> [Work to be completed] Below are the records; pull every line that includes "inability".

> [Available data]
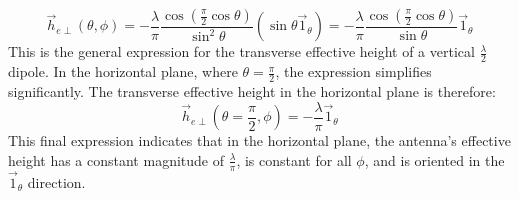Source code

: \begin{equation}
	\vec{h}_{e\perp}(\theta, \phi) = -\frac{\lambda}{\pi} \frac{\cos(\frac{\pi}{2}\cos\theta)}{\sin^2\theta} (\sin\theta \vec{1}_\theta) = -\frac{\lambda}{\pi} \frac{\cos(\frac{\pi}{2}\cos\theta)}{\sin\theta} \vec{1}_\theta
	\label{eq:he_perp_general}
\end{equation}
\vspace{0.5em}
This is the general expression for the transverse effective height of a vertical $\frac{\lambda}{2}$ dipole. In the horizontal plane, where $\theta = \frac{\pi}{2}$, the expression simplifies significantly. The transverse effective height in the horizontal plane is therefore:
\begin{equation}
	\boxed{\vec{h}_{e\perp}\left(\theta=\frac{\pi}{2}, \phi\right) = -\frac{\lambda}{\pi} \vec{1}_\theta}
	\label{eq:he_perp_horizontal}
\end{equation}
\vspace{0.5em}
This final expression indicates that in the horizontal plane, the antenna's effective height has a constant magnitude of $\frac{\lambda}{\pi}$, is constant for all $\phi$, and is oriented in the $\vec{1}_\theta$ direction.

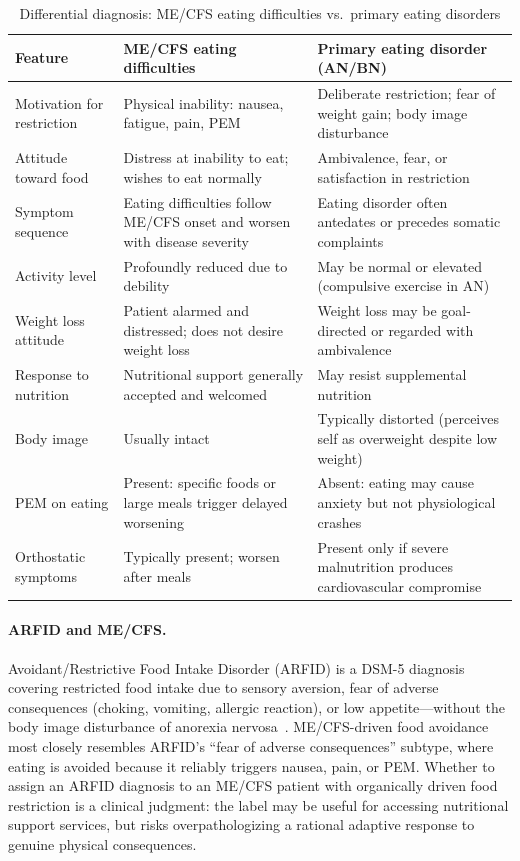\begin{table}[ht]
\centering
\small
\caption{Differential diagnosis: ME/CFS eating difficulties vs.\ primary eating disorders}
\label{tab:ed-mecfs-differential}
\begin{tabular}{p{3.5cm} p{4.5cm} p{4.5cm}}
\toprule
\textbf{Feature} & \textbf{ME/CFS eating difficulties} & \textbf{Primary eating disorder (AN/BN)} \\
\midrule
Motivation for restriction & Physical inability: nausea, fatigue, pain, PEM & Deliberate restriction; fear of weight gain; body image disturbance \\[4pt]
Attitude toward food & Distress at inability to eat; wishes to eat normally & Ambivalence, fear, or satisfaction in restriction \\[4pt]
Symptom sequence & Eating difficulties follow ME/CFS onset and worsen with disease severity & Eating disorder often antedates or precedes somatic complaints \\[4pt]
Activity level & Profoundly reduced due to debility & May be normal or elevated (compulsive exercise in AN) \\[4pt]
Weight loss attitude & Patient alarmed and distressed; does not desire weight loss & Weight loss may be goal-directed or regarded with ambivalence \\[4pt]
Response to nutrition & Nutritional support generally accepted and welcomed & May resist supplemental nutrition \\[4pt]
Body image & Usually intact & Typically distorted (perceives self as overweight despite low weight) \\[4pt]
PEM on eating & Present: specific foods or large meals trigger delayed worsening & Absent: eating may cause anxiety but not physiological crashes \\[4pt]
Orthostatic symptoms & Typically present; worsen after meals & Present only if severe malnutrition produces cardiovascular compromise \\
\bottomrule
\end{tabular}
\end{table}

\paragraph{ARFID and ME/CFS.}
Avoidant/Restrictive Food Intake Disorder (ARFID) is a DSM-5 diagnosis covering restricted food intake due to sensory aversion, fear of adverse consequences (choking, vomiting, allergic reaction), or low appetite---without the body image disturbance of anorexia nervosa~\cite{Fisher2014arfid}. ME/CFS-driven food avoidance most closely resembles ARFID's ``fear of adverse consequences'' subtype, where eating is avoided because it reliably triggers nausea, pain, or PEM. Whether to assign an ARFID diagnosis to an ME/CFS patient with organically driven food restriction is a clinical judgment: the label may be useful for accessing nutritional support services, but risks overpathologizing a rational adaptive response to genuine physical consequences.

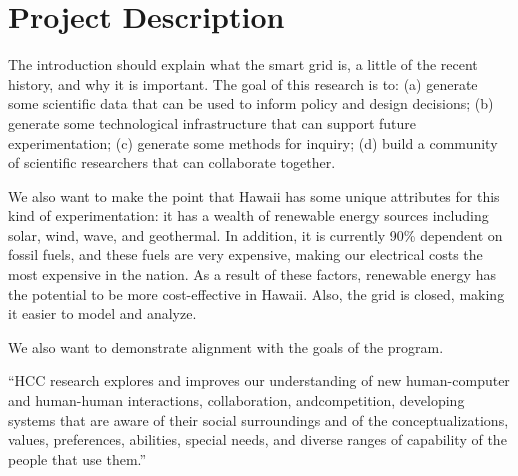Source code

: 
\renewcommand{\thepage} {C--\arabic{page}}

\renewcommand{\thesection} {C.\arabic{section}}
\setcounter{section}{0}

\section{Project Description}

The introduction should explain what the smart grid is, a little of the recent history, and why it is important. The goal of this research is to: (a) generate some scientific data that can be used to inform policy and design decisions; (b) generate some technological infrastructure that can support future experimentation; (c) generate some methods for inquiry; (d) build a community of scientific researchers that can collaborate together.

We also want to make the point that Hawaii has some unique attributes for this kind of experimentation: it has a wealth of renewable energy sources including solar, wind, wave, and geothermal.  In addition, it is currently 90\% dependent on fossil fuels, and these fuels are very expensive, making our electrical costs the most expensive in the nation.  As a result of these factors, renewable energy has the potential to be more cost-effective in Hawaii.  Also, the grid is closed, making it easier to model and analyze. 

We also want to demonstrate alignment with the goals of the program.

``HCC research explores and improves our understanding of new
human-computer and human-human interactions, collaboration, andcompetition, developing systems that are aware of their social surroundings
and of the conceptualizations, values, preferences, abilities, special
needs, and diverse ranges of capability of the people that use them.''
==
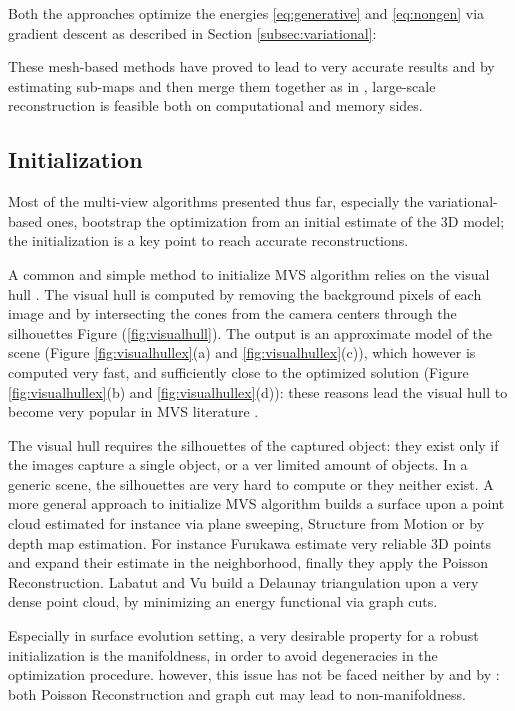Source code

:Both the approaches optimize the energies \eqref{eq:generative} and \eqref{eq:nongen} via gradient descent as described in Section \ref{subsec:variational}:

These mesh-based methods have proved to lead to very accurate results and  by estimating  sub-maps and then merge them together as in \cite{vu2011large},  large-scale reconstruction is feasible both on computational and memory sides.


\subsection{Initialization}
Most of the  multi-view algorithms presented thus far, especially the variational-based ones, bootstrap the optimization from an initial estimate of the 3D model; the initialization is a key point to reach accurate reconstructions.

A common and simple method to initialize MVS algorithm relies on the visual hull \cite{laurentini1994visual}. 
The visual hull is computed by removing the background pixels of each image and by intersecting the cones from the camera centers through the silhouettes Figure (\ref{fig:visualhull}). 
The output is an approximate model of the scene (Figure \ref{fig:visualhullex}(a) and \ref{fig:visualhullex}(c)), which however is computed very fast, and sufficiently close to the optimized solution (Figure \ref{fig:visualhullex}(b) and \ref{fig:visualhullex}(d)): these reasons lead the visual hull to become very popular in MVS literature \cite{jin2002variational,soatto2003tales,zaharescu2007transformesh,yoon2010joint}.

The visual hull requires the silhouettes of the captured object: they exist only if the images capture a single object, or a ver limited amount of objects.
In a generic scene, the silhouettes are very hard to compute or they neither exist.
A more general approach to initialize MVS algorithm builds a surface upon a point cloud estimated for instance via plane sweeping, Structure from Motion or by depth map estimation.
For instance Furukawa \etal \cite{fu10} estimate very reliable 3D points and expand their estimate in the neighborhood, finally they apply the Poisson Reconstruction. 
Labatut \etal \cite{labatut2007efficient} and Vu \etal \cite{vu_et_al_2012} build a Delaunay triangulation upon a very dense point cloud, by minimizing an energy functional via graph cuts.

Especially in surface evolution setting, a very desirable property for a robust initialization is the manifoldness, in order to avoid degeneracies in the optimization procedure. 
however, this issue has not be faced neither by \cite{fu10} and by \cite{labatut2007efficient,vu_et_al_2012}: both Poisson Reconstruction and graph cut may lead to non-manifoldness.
--
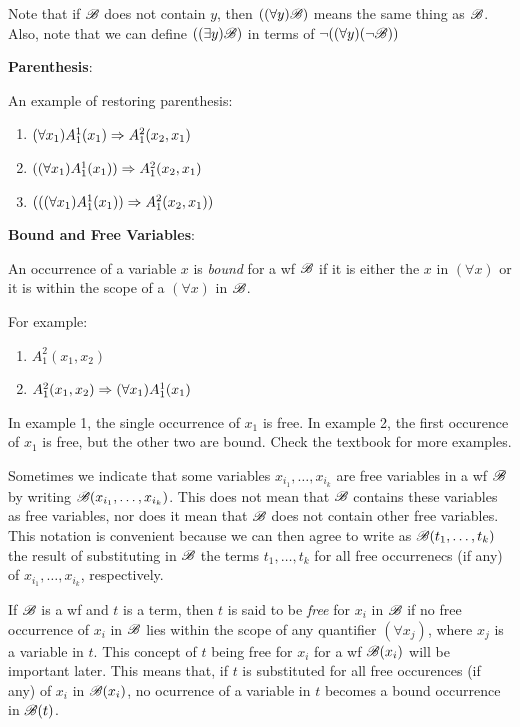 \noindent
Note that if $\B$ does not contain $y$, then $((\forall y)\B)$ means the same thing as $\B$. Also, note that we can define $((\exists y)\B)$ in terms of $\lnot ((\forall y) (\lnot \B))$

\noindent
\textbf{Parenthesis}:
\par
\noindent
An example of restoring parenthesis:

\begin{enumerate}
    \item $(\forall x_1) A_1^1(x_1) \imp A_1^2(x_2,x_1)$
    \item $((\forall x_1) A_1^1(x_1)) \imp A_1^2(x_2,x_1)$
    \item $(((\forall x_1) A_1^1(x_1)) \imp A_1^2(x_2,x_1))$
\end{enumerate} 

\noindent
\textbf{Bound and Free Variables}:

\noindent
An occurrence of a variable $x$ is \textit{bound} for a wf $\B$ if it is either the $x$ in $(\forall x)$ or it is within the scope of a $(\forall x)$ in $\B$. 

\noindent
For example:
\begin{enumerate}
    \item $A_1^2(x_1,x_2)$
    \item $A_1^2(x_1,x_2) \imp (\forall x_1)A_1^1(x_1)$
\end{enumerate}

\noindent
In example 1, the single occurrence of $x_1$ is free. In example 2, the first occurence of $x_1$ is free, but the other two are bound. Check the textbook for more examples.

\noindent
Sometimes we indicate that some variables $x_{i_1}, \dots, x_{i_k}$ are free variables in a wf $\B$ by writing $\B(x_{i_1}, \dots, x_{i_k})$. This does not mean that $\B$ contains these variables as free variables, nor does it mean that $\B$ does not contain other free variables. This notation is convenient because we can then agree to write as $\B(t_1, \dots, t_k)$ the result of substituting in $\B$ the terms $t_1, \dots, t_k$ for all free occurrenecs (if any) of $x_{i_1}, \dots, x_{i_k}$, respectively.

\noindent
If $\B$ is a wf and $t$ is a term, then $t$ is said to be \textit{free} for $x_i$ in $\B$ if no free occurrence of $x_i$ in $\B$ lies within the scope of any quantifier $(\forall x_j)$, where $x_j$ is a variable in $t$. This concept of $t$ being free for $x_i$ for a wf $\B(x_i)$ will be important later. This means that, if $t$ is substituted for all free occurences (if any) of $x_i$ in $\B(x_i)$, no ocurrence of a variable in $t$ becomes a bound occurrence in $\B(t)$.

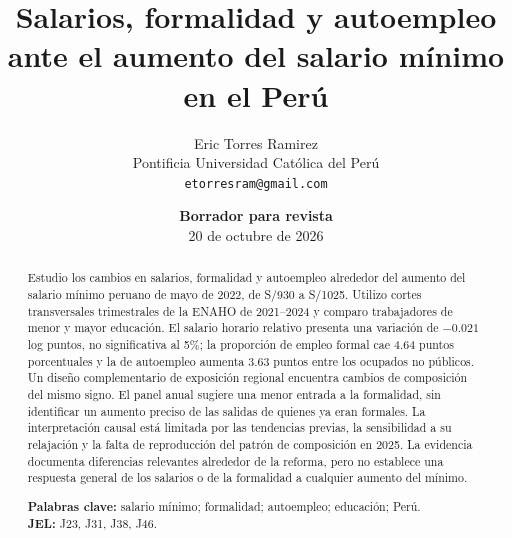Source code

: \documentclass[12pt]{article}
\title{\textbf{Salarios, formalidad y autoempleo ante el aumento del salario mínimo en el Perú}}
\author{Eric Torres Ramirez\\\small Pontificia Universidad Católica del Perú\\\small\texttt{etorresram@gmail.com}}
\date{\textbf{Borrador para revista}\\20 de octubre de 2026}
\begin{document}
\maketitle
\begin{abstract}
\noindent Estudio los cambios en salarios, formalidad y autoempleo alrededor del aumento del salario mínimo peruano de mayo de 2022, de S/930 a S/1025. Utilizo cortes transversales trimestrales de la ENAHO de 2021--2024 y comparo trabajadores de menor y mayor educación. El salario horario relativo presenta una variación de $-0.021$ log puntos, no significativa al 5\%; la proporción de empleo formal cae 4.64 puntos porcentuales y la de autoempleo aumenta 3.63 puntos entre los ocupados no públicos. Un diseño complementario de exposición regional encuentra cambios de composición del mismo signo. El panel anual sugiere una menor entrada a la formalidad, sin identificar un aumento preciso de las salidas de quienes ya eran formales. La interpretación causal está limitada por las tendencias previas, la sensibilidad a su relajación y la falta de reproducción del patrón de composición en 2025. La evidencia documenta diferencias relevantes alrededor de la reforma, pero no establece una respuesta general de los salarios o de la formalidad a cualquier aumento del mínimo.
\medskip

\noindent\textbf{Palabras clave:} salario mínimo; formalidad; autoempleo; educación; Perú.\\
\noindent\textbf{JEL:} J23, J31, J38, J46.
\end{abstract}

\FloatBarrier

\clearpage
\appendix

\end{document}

> [Task result]
Motivation for restriction & Physical inability: nausea, fatigue, pain, PEM & Deliberate restriction; fear of weight gain; body image disturbance \\[4pt]
Attitude toward food & Distress at inability to eat; wishes to eat normally & Ambivalence, fear, or satisfaction in restriction \\[4pt]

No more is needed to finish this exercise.